Top of INFORMATION SUPPLIED

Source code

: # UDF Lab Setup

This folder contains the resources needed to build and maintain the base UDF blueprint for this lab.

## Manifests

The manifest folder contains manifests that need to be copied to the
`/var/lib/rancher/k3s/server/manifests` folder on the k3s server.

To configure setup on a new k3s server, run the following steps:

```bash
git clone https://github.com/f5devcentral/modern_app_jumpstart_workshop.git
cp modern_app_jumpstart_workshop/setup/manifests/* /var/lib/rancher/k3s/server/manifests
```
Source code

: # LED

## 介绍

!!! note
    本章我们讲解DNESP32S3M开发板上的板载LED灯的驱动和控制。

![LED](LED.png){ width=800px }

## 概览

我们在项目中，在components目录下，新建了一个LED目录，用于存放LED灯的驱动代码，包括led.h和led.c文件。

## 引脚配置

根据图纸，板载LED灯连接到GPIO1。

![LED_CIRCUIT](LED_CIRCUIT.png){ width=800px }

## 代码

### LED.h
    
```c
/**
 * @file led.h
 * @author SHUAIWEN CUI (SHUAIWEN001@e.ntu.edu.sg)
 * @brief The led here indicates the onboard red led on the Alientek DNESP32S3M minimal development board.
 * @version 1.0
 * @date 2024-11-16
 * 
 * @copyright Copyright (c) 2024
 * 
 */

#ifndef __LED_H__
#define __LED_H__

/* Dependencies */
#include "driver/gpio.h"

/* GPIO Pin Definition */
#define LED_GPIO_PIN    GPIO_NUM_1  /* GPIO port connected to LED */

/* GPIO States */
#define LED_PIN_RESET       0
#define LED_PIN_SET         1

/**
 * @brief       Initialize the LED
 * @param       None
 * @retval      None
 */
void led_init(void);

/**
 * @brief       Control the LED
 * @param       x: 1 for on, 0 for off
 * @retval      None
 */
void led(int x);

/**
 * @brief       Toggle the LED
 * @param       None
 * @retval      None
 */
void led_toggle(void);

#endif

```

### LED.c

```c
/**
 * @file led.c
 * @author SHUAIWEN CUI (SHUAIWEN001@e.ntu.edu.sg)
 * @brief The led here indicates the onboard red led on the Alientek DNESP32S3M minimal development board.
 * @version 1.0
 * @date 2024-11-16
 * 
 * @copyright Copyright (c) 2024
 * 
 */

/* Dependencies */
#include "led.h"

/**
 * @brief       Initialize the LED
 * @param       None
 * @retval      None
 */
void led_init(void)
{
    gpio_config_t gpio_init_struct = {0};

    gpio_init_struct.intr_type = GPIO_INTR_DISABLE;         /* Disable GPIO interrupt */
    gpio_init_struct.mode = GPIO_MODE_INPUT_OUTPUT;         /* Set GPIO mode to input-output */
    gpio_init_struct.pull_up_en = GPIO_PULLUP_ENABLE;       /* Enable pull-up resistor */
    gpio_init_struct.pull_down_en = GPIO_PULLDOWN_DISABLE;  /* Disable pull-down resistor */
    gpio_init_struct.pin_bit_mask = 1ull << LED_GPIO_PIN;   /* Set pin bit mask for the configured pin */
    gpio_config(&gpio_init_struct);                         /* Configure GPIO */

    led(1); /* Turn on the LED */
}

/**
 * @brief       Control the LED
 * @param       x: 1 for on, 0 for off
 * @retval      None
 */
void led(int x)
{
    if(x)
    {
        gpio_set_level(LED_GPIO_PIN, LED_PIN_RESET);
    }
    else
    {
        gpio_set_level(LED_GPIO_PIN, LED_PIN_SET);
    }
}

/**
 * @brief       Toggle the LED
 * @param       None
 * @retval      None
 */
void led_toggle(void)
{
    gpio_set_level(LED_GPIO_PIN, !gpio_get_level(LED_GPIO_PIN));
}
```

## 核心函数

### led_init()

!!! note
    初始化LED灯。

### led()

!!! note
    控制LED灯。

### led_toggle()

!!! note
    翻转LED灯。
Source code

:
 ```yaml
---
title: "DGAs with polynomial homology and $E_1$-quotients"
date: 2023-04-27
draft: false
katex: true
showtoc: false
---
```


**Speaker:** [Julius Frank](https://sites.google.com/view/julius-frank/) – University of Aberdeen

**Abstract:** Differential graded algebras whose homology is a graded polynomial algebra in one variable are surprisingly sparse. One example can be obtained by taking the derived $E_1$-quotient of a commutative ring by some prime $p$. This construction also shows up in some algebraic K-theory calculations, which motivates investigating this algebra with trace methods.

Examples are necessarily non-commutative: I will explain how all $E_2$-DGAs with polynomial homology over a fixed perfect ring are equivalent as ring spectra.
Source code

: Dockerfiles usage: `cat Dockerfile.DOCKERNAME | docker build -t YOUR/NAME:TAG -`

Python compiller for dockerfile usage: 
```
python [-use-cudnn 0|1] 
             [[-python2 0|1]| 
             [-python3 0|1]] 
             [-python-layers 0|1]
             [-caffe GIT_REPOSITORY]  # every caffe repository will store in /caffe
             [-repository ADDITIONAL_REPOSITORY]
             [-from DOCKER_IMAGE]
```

Bottom of INFORMATION SUPPLIED

→ **TASK REQUIREMENTS**:
Print the records above once again, exactly as written.

→ **YOUR RESPONSE**:
Source code

: # UDF Lab Setup

This folder contains the resources needed to build and maintain the base UDF blueprint for this lab.

## Manifests

The manifest folder contains manifests that need to be copied to the
`/var/lib/rancher/k3s/server/manifests` folder on the k3s server.

To configure setup on a new k3s server, run the following steps:

```bash
git clone https://github.com/f5devcentral/modern_app_jumpstart_workshop.git
cp modern_app_jumpstart_workshop/setup/manifests/* /var/lib/rancher/k3s/server/manifests
```
Source code

: # LED

## 介绍

!!! note
    本章我们讲解DNESP32S3M开发板上的板载LED灯的驱动和控制。

![LED](LED.png){ width=800px }

## 概览

我们在项目中，在components目录下，新建了一个LED目录，用于存放LED灯的驱动代码，包括led.h和led.c文件。

## 引脚配置

根据图纸，板载LED灯连接到GPIO1。

![LED_CIRCUIT](LED_CIRCUIT.png){ width=800px }

## 代码

### LED.h
    
```c
/**
 * @file led.h
 * @author SHUAIWEN CUI (SHUAIWEN001@e.ntu.edu.sg)
 * @brief The led here indicates the onboard red led on the Alientek DNESP32S3M minimal development board.
 * @version 1.0
 * @date 2024-11-16
 * 
 * @copyright Copyright (c) 2024
 * 
 */

#ifndef __LED_H__
#define __LED_H__

/* Dependencies */
#include "driver/gpio.h"

/* GPIO Pin Definition */
#define LED_GPIO_PIN    GPIO_NUM_1  /* GPIO port connected to LED */

/* GPIO States */
#define LED_PIN_RESET       0
#define LED_PIN_SET         1

/**
 * @brief       Initialize the LED
 * @param       None
 * @retval      None
 */
void led_init(void);

/**
 * @brief       Control the LED
 * @param       x: 1 for on, 0 for off
 * @retval      None
 */
void led(int x);

/**
 * @brief       Toggle the LED
 * @param       None
 * @retval      None
 */
void led_toggle(void);

#endif

```

### LED.c

```c
/**
 * @file led.c
 * @author SHUAIWEN CUI (SHUAIWEN001@e.ntu.edu.sg)
 * @brief The led here indicates the onboard red led on the Alientek DNESP32S3M minimal development board.
 * @version 1.0
 * @date 2024-11-16
 * 
 * @copyright Copyright (c) 2024
 * 
 */

/* Dependencies */
#include "led.h"

/**
 * @brief       Initialize the LED
 * @param       None
 * @retval      None
 */
void led_init(void)
{
    gpio_config_t gpio_init_struct = {0};

    gpio_init_struct.intr_type = GPIO_INTR_DISABLE;         /* Disable GPIO interrupt */
    gpio_init_struct.mode = GPIO_MODE_INPUT_OUTPUT;         /* Set GPIO mode to input-output */
    gpio_init_struct.pull_up_en = GPIO_PULLUP_ENABLE;       /* Enable pull-up resistor */
    gpio_init_struct.pull_down_en = GPIO_PULLDOWN_DISABLE;  /* Disable pull-down resistor */
    gpio_init_struct.pin_bit_mask = 1ull << LED_GPIO_PIN;   /* Set pin bit mask for the configured pin */
    gpio_config(&gpio_init_struct);                         /* Configure GPIO */

    led(1); /* Turn on the LED */
}

/**
 * @brief       Control the LED
 * @param       x: 1 for on, 0 for off
 * @retval      None
 */
void led(int x)
{
    if(x)
    {
        gpio_set_level(LED_GPIO_PIN, LED_PIN_RESET);
    }
    else
    {
        gpio_set_level(LED_GPIO_PIN, LED_PIN_SET);
    }
}

/**
 * @brief       Toggle the LED
 * @param       None
 * @retval      None
 */
void led_toggle(void)
{
    gpio_set_level(LED_GPIO_PIN, !gpio_get_level(LED_GPIO_PIN));
}
```

## 核心函数

### led_init()

!!! note
    初始化LED灯。

### led()

!!! note
    控制LED灯。

### led_toggle()

!!! note
    翻转LED灯。
Source code

:
 ```yaml
---
title: "DGAs with polynomial homology and $E_1$-quotients"
date: 2023-04-27
draft: false
katex: true
showtoc: false
---
```


**Speaker:** [Julius Frank](https://sites.google.com/view/julius-frank/) – University of Aberdeen

**Abstract:** Differential graded algebras whose homology is a graded polynomial algebra in one variable are surprisingly sparse. One example can be obtained by taking the derived $E_1$-quotient of a commutative ring by some prime $p$. This construction also shows up in some algebraic K-theory calculations, which motivates investigating this algebra with trace methods.

Examples are necessarily non-commutative: I will explain how all $E_2$-DGAs with polynomial homology over a fixed perfect ring are equivalent as ring spectra.
Source code

: Dockerfiles usage: `cat Dockerfile.DOCKERNAME | docker build -t YOUR/NAME:TAG -`

Python compiller for dockerfile usage: 
```
python [-use-cudnn 0|1] 
             [[-python2 0|1]| 
             [-python3 0|1]] 
             [-python-layers 0|1]
             [-caffe GIT_REPOSITORY]  # every caffe repository will store in /caffe
             [-repository ADDITIONAL_REPOSITORY]
             [-from DOCKER_IMAGE]
```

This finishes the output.